Monday, November 05, 2007

More on Waldfogel

I still haven’t read Joel Waldfogel’s book. But Peter Klein attended a lecture by Waldfogel, and he gives a somewhat more specific statement of Waldfogel’s market-failure argument:
Under increasing returns, if the number of potential users of a particular good or service is sufficiently small, and the fixed costs are sufficiently large, then the good or service will not be produced even though there exist users whose willingness to pay exceeds the marginal cost of production.
On reading this, I am further convinced of my initial reaction, particularly points #2 and #6. This is not a true market failure. Yes, one condition for economic efficiency is that more of a good should be produced if willingness to pay exceeds the marginal cost of production. But that’s only true given that the fixed costs have already been incurred. To justify incurring those fixed costs, it must be true that the consumer and producer surplus (once the fixed costs have been incurred) exceed the fixed costs. To put it another way, fixed costs are actually marginal costs of producing the first unit.

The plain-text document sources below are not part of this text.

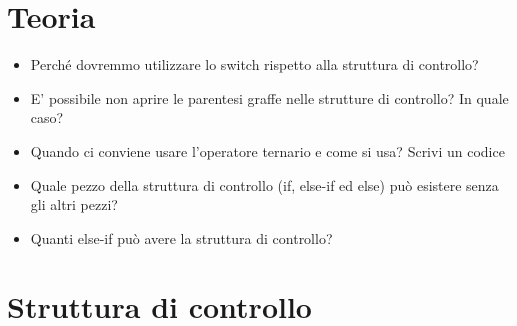 \documentclass{article}
\begin{document}
\section{Teoria}

\begin{itemize}

    \item Perché dovremmo utilizzare lo switch rispetto alla struttura di controllo?
    \item E' possibile non aprire le parentesi graffe nelle strutture di controllo? In quale caso?
    \item Quando ci conviene usare l'operatore ternario e come si usa? Scrivi un codice
    \item Quale pezzo della struttura di controllo (if, else-if ed else) può esistere senza gli altri pezzi? 
    \item Quanti else-if può avere la struttura di controllo?

\end{itemize}

\section{Struttura di controllo}
\end{document}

Perhaps the “increasing returns” are supposed to be doing some work I’m not aware of. The term can be used in different ways. If Waldfogel means a situation in which average costs are always decreasing (possibly because marginal costs are falling or constant), that does raise a possibility of market failure – specifically, the kind we usually refer to as “natural monopoly.” But this is not a novel discovery, and in any case, it doesn’t indicate that we have too little product diversity. On the contrary, the natural monopoly is a case is in which it’s efficient to have a single producer (the inefficiency arises from pricing behavior after the monopoly has been achieved). To justify having a second producer with a differentiated product to satisfy minority preferences, the gains to the minority group from having their preferred product must exceed both the fixed costs of production and the added cost for majority consumers who no longer benefit from greater economies of scale.

I haven’t thought the logic all the way through, but if anything I’ll bet there’s an argument that the market could produce too much product diversity from an efficiency perspective. In fact, as I recall, this was the argument made by the theorists of monopolistic competition: that competition in the context of a heterogeneous product leads firms not to fully exploit economies of scale, leading to inefficient excess capacity.

I should emphasize again that since I haven’t read the book, there may be nuances to the argument I’m missing.